In the beginning of the book, the protagonist, Liesel Meminger is 9 years old, and on a train with her mother and younger brother, to be taken to a family in Molching, Germany to become their foster daughter. Her mother is in no position to take care of her children and makes this very difficult decision. Her younger brother dies on the train. They stop in the next town to bury him. This is where she steals her first book. The relationships that develop between her foster parents, members of the neighborhood, her friendship with Rudy, her best friend and neighbor; Max, the Jew, as well as the Mayor’s wife, are wonderfully fleshed out by the author, and has the reader experiencing a variety of emotions. The story begins in 1939 and takes us in the 1940s where Hitler reigns with his evil spreading like a cancer. Death himself narrates this World War II story, and tells us Liesel’s story. There are great lines in this book. Example: The narrator, Death himself, describes his job in this way: “I travel the globe as always, handing souls to the conveyor belt of eternity.” The final line in this book is spoken by our narrator Death, “I am haunted by humans.” As for me, I am haunted by the potential evil that is in all of us and what happens when we choose to unleash it. Case in point: The Fuehrer. I loved this book. I’m drawn to books that shows us the capacity of the human spirit, that despite evil and awful things that can happen in one’s life, especially at the hand of another, one can rise above it while still finding the good in life, in people, and still trust in humanity.
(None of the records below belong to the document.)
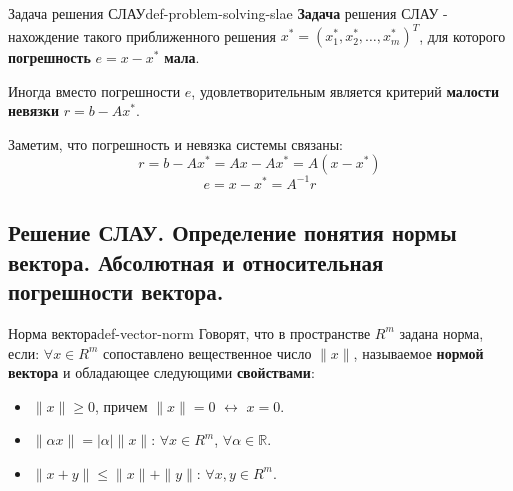 \documentclass[14pt]{extarticle}
\begin{document}
    \clearpage
    \begin{definition}{Задача решения СЛАУ}{def-problem-solving-slae}
        \textbf{Задача} решения СЛАУ - нахождение такого приближенного решения $x^{*}= (x_{1}^{*}, x_{2}^{*}, \ldots, x_{m}^{*})^{T}$, для которого \textbf{погрешность} $e = x - x^{*}$ \textbf{мала}.
        
        \vspace{\baselineskip}
        
        Иногда вместо погрешности $e$, удовлетворительным является критерий \textbf{малости невязки} $r = b - Ax^{*}$. 
        
        \vspace{\baselineskip}
        
        Заметим, что погрешность и невязка системы связаны:
        $$r = b - Ax^{*} = Ax - Ax^{*} = A(x - x^{*})$$
        $$e = x - x^{*} = A^{-1}r$$
    \end{definition}


\clearpage
\subsection{Решение СЛАУ. Определение понятия нормы вектора. Абсолютная и относительная погрешности вектора.}

    \begin{definition}{Норма вектора}{def-vector-norm}
        Говорят, что в пространстве $R^{m}$ задана норма, если: $\forall x \in R^{m}$ сопоставлено вещественное число $\|x\|$, называемое \textbf{нормой вектора} и обладающее следующими \textbf{свойствами}:
        \begin{itemize}
            \item $\|x\| \geq 0$, причем $\|x\| = 0$ $\leftrightarrow$ $x = 0$.
            \item $\|\alpha x\| = |\alpha| \|x\|$: $\forall x \in R^{m}$, $\forall \alpha \in \mathbb{R}$.
            \item $\|x + y\| \leq \|x\| + \|y\|$: $\forall x, y \in R^{m}$.
        \end{itemize}
    \end{definition}
\end{document}
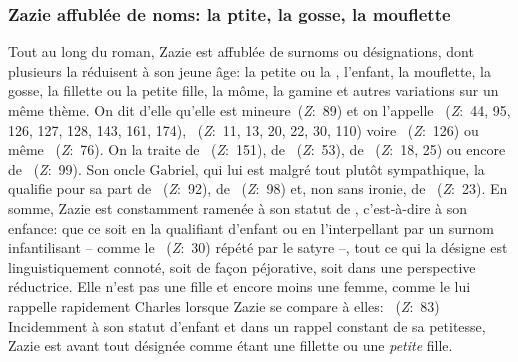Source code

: \subsubsection{Zazie affublée de noms: la ptite, la gosse, la mouflette}
Tout au long du roman, Zazie est affublée de surnoms ou désignations, dont plusieurs la réduisent à son jeune âge: la petite ou la , l'enfant, la mouflette, la gosse, la fillette ou la petite fille, la môme, la gamine et autres variations sur un même thème.
On dit d'elle qu'elle est mineure~(\textit{Z}:~89) et on l'appelle ~(\textit{Z}:~44, 95, 126, 127, 128, 143, 161, 174), ~(\textit{Z}:~11, 13, 20, 22, 30, 110) voire ~(\textit{Z}:~126) ou même ~(\textit{Z}:~76).
On la traite de ~(\textit{Z}:~151), de ~(\textit{Z}:~53), de ~(\textit{Z}:~18, 25) ou encore de ~(\textit{Z}:~99).
Son oncle Gabriel, qui lui est malgré tout plutôt sympathique, la qualifie pour sa part de ~(\textit{Z}:~92), de ~(\textit{Z}:~98) et, non sans ironie, de ~(\textit{Z}:~23).
En somme, Zazie est constamment ramenée à son statut de , c'est-à-dire à son enfance: que ce soit en la qualifiant d'enfant ou en l'interpellant par un surnom infantilisant -- comme le ~(\textit{Z}:~30) répété par le satyre --, tout ce qui la désigne est linguistiquement connoté, soit de façon péjorative, soit dans une perspective réductrice.
Elle n'est pas une fille et encore moins une femme, comme le lui rappelle rapidement Charles lorsque Zazie se compare à elles: ~(\textit{Z}:~83) Incidemment à son statut d'enfant et dans un rappel constant de sa petitesse, Zazie est avant tout désignée comme étant une fillette ou une \textit{petite} fille.

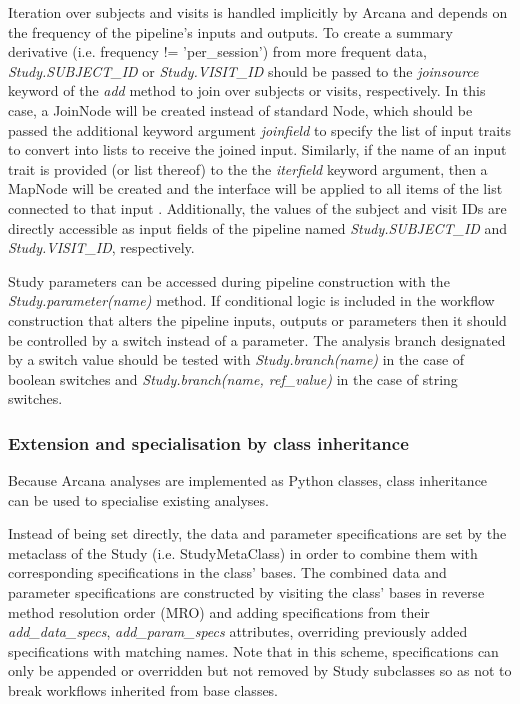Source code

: \documentclass[smallextended]{svjour3}       %
\begin{document}
Iteration over subjects and visits is handled implicitly by Arcana and
depends on the frequency of the pipeline's inputs and outputs. To create
a summary derivative (i.e. frequency != 'per\_session') from more frequent
data, \emph{Study.SUBJECT\_ID} or \emph{Study.VISIT\_ID} should be
passed to the \emph{joinsource} keyword of the \emph{add} method to join over subjects or visits, respectively.
In this case, a JoinNode will be created instead of standard Node,
which should be passed the additional keyword argument \emph{joinfield} to
specify the list of input traits to convert into lists to receive the joined input.
Similarly, if the name of an input trait is provided (or list thereof) to the the \emph{iterfield}
keyword argument, then a MapNode will be created and the interface will
be applied to all items of the list connected to that input \citep{gorgolewski_nipype:_2011}.
Additionally, the values of the subject and visit IDs are directly accessible as input fields of the pipeline
named \emph{Study.SUBJECT\_ID} and \emph{Study.VISIT\_ID}, respectively.

Study parameters can be accessed during pipeline construction with the
\emph{Study.parameter(name)} method. If conditional logic is included in
the workflow construction that alters the pipeline inputs, outputs or
parameters then it should be controlled by a switch instead of a
parameter. The analysis branch designated by a switch value should be
tested with \emph{Study.branch(name)} in the case of boolean switches and
\emph{Study.branch(name, ref\_value)} in the case of string switches.

\subsubsection*{Extension and specialisation by class inheritance}
\label{extension-and-specialisation-by-class-inheritance}

Because Arcana analyses are implemented as Python classes, class
inheritance can be used to specialise existing analyses.

Instead of being set directly, the data and parameter specifications are set
by the metaclass of the Study (i.e. StudyMetaClass)
in order to combine them with corresponding specifications in the class' bases. The combined
data and parameter specifications are constructed by visiting the class'
bases in reverse method resolution order (MRO) and adding specifications
from their \emph{add\_data\_specs}, \emph{add\_param\_specs} attributes,
overriding previously added specifications with matching names. Note
that in this scheme, specifications can only be appended or overridden
but not removed by Study subclasses so as not to break workflows
inherited from base classes.
\end{document}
This book tells a story well worth reading and experiencing. It's witty, charming, and poignant, and captures all the emotions.

Người đọc Hien Tang từ Küçükkızılkum/Bartın Province, Turkey

Người dùng coi những cuốn sách này là thú vị nhất trong năm 2017-2018, ban biên tập của cổng thông tin "Thư viện Sách hướng dẫn" khuyến cáo rằng tất cả các độc giả sẽ làm quen với văn học này.